* _WORK ORDER_: Go to the line in the entries below that holds "blank | total |" and repeat exactly from there through the line that holds "-71 | 0 | -6 | -77 |", inclusive.

[Opening EXTRACTED DATA section]

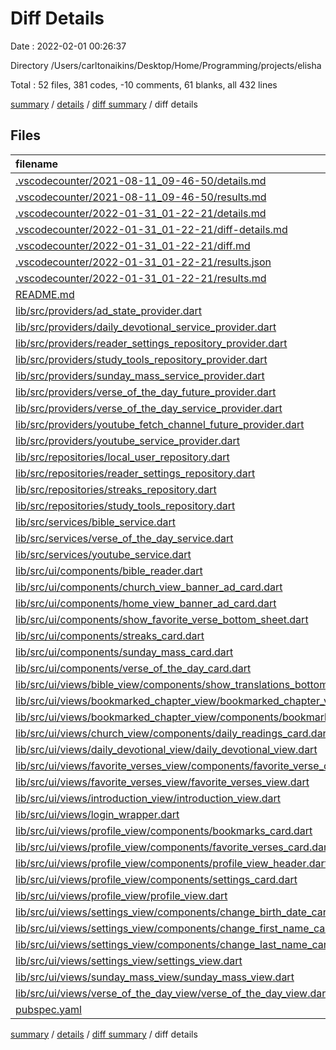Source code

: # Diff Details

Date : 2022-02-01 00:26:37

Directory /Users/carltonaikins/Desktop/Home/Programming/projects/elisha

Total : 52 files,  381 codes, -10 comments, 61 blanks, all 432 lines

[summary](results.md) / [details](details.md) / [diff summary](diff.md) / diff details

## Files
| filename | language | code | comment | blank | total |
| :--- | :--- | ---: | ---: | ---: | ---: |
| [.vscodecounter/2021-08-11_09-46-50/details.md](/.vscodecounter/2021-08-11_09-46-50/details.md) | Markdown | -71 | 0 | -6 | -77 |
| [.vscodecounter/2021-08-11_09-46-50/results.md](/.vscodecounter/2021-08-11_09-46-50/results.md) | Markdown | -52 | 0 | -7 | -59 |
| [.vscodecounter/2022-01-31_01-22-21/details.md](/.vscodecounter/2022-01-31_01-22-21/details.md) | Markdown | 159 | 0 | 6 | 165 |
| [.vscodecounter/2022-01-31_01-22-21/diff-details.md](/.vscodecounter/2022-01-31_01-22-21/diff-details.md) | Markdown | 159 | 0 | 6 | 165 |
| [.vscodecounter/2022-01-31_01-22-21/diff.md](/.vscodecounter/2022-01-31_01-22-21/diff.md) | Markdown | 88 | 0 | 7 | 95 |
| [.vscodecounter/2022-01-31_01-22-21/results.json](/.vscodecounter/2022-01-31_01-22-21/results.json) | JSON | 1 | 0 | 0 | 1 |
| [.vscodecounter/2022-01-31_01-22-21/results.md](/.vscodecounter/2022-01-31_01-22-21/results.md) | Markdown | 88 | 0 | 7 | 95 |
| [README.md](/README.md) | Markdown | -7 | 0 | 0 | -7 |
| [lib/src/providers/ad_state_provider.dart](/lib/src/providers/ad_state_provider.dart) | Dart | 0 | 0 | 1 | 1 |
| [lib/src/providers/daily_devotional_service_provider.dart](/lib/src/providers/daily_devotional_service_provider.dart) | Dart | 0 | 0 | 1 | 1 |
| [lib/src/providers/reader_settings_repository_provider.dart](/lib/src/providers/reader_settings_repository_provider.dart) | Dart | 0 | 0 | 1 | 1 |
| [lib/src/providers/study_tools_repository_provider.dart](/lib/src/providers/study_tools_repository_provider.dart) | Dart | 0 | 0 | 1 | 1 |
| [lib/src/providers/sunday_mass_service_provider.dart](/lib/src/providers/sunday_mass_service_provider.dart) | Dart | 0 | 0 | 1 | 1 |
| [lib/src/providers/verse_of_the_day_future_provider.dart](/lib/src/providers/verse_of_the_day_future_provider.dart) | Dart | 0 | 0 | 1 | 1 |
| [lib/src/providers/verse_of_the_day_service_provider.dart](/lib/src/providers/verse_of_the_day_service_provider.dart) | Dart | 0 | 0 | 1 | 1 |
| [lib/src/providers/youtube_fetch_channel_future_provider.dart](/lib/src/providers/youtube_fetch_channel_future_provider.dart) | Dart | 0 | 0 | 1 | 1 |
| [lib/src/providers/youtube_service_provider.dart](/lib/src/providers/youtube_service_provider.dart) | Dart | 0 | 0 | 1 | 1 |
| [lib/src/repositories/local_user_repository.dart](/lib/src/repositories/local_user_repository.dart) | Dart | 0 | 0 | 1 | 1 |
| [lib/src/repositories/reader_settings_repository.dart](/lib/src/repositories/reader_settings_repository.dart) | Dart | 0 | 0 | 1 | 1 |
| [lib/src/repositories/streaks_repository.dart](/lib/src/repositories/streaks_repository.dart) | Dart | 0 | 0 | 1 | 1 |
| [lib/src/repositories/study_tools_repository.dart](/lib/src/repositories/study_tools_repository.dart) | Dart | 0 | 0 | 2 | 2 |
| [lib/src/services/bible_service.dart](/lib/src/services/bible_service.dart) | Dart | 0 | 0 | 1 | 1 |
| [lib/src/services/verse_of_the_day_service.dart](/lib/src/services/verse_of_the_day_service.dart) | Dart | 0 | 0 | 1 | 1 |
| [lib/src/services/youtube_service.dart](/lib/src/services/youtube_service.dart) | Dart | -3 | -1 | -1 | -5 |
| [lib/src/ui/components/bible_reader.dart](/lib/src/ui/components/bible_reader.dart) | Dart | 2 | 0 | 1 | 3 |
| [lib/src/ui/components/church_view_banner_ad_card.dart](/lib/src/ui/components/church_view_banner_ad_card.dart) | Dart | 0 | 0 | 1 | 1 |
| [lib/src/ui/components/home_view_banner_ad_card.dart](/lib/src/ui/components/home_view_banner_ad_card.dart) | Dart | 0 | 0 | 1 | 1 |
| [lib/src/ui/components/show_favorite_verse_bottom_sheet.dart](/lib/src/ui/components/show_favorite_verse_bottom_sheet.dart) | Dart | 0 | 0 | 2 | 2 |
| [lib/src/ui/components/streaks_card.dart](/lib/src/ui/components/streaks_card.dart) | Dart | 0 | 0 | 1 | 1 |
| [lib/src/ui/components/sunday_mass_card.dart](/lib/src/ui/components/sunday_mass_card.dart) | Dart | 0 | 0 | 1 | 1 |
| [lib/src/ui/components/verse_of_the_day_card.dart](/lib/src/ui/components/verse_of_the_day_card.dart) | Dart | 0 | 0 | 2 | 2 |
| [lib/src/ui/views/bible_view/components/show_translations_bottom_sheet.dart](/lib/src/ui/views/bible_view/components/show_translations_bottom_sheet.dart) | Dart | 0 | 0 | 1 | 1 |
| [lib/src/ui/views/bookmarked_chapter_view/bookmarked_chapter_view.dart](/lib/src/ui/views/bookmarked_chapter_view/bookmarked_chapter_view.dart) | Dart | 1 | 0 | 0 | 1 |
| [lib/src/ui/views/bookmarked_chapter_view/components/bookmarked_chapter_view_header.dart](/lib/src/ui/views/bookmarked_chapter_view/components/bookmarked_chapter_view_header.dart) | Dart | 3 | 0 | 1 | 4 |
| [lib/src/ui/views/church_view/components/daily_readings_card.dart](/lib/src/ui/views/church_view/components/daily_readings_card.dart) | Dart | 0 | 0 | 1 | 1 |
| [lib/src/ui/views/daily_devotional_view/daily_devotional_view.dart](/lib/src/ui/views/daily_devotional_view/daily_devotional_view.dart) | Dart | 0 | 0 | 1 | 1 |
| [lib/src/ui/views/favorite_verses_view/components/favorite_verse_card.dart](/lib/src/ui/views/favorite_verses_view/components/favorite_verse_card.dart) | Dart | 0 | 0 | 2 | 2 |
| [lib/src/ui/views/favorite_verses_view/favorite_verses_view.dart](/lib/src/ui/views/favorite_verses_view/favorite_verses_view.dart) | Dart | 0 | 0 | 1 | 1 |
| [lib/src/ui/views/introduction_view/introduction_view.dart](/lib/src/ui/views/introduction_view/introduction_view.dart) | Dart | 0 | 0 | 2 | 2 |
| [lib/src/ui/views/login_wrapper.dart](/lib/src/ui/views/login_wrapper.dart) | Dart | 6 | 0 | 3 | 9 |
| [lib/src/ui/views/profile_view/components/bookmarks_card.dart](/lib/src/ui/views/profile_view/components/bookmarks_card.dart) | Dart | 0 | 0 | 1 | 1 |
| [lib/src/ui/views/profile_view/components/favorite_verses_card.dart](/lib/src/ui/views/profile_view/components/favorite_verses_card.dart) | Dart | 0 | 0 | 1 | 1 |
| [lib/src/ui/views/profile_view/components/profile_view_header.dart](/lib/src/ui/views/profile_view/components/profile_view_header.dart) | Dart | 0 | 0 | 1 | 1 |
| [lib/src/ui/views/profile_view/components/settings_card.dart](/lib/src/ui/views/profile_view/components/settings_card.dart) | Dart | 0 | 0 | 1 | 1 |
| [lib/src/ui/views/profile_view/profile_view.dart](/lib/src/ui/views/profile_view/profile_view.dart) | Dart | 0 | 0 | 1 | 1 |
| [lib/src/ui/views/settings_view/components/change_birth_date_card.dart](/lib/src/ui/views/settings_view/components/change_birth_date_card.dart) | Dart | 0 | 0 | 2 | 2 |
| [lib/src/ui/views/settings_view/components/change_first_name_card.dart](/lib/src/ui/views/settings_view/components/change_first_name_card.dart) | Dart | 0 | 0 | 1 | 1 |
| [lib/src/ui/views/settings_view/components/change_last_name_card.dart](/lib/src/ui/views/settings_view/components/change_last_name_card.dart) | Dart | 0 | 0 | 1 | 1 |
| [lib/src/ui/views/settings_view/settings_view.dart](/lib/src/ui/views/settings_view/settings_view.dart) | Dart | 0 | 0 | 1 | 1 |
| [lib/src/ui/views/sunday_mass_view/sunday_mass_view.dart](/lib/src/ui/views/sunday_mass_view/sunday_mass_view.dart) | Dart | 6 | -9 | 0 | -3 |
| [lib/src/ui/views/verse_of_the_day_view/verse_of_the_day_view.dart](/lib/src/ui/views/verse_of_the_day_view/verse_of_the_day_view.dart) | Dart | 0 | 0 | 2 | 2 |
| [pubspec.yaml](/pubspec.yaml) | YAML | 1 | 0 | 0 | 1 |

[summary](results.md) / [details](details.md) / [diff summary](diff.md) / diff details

[Closing EXTRACTED DATA section]
[Opening EXTRACTED DATA section]

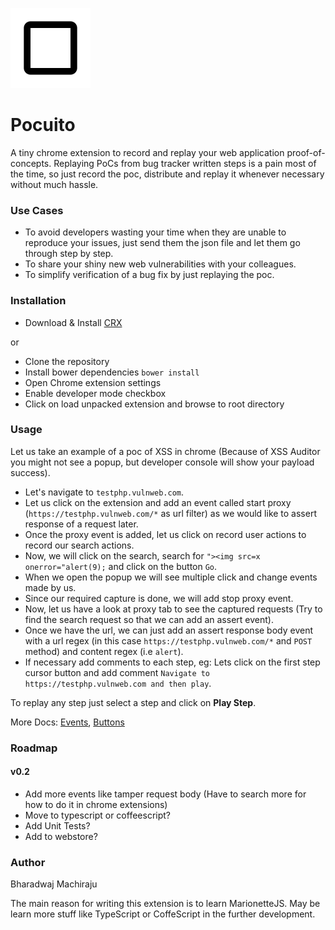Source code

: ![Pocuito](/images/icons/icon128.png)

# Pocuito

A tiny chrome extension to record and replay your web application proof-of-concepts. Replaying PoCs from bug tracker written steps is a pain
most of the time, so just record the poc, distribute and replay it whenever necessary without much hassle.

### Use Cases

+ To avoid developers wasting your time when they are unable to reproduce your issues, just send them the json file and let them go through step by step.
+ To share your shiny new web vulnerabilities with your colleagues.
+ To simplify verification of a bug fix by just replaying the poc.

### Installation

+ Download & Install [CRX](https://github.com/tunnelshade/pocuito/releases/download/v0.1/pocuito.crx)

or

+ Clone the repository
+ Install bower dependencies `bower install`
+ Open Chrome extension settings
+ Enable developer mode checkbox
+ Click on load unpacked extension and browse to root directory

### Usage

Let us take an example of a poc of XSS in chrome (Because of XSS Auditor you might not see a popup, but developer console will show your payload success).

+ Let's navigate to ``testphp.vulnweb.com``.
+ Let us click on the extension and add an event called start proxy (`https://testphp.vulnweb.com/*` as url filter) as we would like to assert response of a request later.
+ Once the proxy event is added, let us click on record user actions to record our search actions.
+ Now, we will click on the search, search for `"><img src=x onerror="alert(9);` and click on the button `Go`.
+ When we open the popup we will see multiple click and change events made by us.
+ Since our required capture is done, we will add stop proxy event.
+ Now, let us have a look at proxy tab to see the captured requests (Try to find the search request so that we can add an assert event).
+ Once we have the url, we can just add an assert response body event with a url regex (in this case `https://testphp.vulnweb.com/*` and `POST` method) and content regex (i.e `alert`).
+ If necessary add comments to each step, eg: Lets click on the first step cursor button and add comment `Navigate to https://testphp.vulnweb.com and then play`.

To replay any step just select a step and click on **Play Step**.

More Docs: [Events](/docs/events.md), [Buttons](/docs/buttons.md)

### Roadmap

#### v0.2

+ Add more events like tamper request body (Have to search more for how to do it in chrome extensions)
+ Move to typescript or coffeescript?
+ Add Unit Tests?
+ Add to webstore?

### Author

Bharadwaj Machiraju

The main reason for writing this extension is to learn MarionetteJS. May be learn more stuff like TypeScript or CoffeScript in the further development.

[Closing EXTRACTED DATA section]

* _RESPONSE AREA_:
| filename | language | code | comment | blank | total |
| :--- | :--- | ---: | ---: | ---: | ---: |
| [.vscodecounter/2021-08-11_09-46-50/details.md](/.vscodecounter/2021-08-11_09-46-50/details.md) | Markdown | -71 | 0 | -6 | -77 |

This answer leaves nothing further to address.